ABOUT THIS TASK:
Repeat verbatim the lines of the data below, beginning with the line containing "### Check for Untracked .env Files" and continuing to the end.

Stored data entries
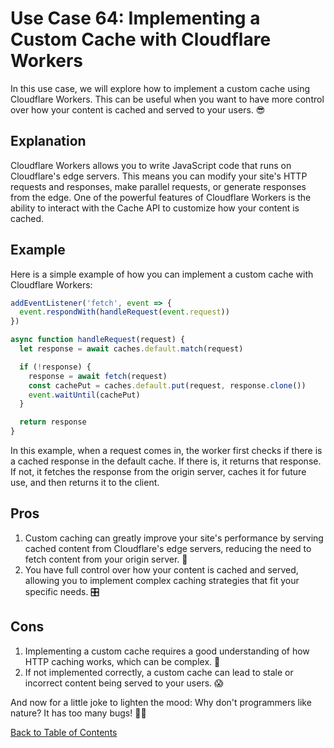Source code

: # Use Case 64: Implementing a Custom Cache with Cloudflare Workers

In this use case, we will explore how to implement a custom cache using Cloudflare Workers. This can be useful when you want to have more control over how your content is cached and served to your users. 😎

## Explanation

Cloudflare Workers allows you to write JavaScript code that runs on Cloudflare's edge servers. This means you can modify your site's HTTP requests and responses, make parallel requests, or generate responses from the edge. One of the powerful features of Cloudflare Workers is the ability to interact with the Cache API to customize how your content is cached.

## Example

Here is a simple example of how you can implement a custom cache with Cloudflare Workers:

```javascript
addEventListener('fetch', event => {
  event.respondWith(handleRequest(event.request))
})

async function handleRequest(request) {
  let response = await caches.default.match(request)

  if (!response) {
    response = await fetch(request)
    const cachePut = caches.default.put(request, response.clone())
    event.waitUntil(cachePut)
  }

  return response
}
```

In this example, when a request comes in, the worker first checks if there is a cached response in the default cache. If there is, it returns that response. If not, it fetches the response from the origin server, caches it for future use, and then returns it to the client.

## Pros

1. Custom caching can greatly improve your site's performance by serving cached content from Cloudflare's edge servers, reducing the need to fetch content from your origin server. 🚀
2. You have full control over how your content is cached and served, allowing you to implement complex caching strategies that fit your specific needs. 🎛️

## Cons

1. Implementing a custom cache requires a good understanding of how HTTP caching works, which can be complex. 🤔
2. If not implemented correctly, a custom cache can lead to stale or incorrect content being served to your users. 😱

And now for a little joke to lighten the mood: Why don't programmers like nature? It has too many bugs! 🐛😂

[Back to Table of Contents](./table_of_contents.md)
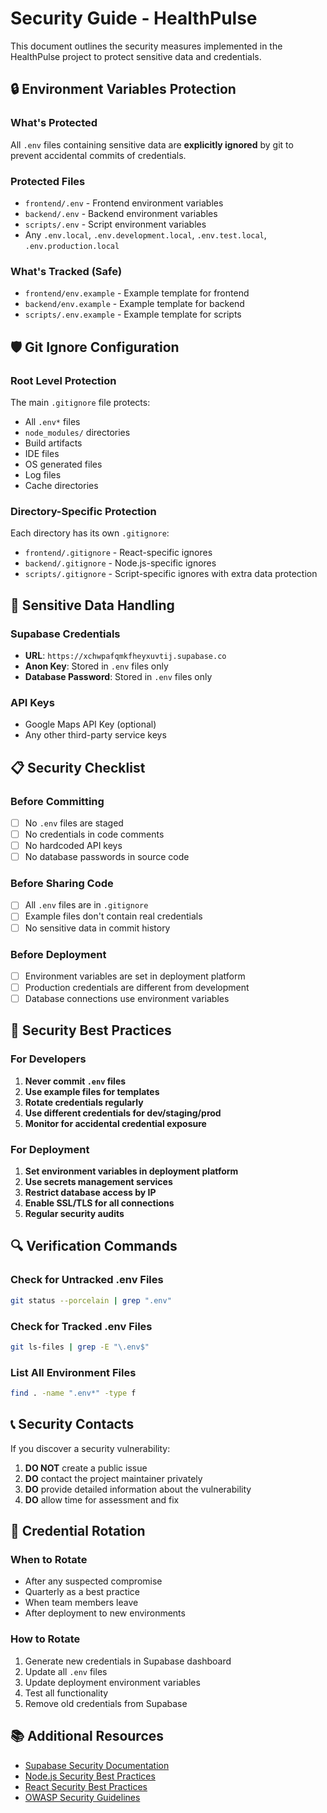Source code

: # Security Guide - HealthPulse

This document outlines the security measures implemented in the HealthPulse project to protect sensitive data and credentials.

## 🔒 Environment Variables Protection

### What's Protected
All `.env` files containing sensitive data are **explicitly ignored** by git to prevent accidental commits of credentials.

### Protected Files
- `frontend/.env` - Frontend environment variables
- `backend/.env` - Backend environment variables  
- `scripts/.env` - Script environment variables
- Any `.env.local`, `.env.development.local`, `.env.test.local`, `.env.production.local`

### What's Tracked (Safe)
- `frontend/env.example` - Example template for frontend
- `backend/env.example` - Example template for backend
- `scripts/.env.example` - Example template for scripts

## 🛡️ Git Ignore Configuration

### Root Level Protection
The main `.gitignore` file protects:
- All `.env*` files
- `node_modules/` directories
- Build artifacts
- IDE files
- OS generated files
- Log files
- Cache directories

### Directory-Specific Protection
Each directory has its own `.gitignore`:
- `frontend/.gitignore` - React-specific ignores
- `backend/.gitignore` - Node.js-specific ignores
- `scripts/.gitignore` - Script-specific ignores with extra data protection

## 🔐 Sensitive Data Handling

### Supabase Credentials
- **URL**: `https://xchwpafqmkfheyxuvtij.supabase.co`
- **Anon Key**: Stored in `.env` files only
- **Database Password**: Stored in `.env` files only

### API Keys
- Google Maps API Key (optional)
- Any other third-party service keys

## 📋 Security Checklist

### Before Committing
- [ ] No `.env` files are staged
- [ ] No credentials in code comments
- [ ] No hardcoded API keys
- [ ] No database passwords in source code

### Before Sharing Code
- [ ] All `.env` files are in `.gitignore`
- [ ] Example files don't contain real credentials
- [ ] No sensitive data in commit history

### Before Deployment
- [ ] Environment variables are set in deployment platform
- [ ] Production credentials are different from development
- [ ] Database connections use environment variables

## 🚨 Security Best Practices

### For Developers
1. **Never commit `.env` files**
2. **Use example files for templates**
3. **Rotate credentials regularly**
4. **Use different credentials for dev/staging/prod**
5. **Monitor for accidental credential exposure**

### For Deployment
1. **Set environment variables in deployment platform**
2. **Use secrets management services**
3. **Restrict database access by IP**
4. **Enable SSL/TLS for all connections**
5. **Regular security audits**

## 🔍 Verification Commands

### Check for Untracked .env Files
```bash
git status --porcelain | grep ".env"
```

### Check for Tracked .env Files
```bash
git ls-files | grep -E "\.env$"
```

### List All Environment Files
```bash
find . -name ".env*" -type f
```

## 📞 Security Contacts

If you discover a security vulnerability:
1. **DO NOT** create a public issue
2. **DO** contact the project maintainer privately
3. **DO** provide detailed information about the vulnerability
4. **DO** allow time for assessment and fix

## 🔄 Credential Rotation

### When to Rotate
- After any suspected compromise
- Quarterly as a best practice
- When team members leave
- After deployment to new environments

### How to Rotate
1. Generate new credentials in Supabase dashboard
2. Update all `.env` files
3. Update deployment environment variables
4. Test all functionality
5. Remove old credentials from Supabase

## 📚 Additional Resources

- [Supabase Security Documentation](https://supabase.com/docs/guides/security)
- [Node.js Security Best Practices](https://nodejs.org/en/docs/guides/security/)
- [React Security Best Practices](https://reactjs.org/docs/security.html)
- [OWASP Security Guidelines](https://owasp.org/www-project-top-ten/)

TASK SOLUTION:
### Check for Untracked .env Files
```bash
git status --porcelain | grep ".env"
```

### Check for Tracked .env Files
```bash
git ls-files | grep -E "\.env$"
```

### List All Environment Files
```bash
find . -name ".env*" -type f
```

## 📞 Security Contacts

If you discover a security vulnerability:
1. **DO NOT** create a public issue
2. **DO** contact the project maintainer privately
3. **DO** provide detailed information about the vulnerability
4. **DO** allow time for assessment and fix

## 🔄 Credential Rotation

### When to Rotate
- After any suspected compromise
- Quarterly as a best practice
- When team members leave
- After deployment to new environments

### How to Rotate
1. Generate new credentials in Supabase dashboard
2. Update all `.env` files
3. Update deployment environment variables
4. Test all functionality
5. Remove old credentials from Supabase

## 📚 Additional Resources

- [Supabase Security Documentation](https://supabase.com/docs/guides/security)
- [Node.js Security Best Practices](https://nodejs.org/en/docs/guides/security/)
- [React Security Best Practices](https://reactjs.org/docs/security.html)
- [OWASP Security Guidelines](https://owasp.org/www-project-top-ten/)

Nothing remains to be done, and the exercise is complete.